Song’s Eerily Prophetic Lyrics Have Arjona’s Fans Buzzing
Few paid much attention last year to track eight on the latest album by popular Guatemalan singer and social critic Ricardo Arjona. But after last week’s horror in the United States, there has been a rush to scrutinize a song many see as eerily prophetic.
Armchair analysts on Spanish-language radio talk shows and on the Internet looked for connections this week between Arjona’s gloomy composition “Mesias” and the attacks on New York and Washington. In the song, Arjona tells of a menacing messiah who lives in Manhattan, has a partner in Afghanistan and is considered a terrorist by the Pentagon.
The song’s closing images gave some listeners chills: “Faith on the blade of a knife/A suicide in the Big Apple/A cloud of doubt which shades the sun.”

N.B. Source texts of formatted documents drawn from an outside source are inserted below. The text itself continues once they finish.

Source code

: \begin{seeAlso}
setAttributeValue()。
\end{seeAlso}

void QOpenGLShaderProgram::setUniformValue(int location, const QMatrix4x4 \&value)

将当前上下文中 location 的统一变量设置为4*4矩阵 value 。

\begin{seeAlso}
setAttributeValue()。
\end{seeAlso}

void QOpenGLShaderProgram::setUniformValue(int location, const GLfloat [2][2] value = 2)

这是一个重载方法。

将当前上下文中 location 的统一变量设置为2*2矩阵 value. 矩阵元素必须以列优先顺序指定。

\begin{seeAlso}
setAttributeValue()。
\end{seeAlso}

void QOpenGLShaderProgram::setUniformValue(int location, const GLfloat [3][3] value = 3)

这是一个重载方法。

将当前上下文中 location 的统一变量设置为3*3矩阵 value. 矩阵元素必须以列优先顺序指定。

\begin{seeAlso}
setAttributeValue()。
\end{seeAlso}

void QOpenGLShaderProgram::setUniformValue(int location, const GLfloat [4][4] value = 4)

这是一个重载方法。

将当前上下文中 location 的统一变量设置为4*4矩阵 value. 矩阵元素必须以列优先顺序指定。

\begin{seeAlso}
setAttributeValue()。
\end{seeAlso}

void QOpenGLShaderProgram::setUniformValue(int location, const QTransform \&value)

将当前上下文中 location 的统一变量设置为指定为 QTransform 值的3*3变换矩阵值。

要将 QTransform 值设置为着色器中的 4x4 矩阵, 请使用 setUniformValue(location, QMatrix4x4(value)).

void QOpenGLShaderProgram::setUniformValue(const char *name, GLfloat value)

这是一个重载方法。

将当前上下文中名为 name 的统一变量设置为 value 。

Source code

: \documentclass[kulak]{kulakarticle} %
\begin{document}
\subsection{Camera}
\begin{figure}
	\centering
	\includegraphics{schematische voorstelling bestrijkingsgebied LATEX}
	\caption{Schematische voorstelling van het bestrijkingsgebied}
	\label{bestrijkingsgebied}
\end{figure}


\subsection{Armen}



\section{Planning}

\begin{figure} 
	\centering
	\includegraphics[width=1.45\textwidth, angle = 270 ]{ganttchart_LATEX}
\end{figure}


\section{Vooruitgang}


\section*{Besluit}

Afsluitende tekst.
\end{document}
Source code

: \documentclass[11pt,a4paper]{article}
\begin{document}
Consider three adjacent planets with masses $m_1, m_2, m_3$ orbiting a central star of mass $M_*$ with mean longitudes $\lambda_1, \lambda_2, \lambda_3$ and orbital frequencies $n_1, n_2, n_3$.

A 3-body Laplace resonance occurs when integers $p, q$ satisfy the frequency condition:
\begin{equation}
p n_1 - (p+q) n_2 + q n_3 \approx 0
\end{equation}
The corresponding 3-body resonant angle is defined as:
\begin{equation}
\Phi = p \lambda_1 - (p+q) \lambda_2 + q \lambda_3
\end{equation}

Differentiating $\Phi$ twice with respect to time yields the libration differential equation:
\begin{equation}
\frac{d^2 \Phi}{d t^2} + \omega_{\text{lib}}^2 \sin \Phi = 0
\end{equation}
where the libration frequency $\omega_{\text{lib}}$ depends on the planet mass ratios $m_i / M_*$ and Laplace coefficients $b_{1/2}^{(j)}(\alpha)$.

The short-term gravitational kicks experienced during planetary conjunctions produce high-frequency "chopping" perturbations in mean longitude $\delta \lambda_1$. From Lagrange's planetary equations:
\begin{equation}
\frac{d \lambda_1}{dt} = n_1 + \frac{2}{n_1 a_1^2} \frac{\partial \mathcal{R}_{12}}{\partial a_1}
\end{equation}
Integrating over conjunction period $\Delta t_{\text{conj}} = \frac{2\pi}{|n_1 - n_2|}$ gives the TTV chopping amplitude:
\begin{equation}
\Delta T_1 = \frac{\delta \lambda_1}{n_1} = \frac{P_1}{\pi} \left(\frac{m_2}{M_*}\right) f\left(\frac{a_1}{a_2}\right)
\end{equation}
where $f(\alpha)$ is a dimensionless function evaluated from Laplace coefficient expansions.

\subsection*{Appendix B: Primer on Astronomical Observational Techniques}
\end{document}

Prediction, or just a strange coincidence?
Either way, the mystery has kept skittish fans buzzing from Los Angeles to Buenos Aires, especially after television personality Don Francisco discussed the song Saturday on his popular program, “Sabado Gigante.”
In Southern California, radio shows took calls from listeners anxious to join the speculation. Music retailers sold out of the album “Galeria Caribe,” which Sony Discos had on back order.
“All of a sudden, everybody was looking for that song,” said Carlos Herrera, regional manager of the Ritmo Latino music store chain. “They wanted to know exactly what it says.”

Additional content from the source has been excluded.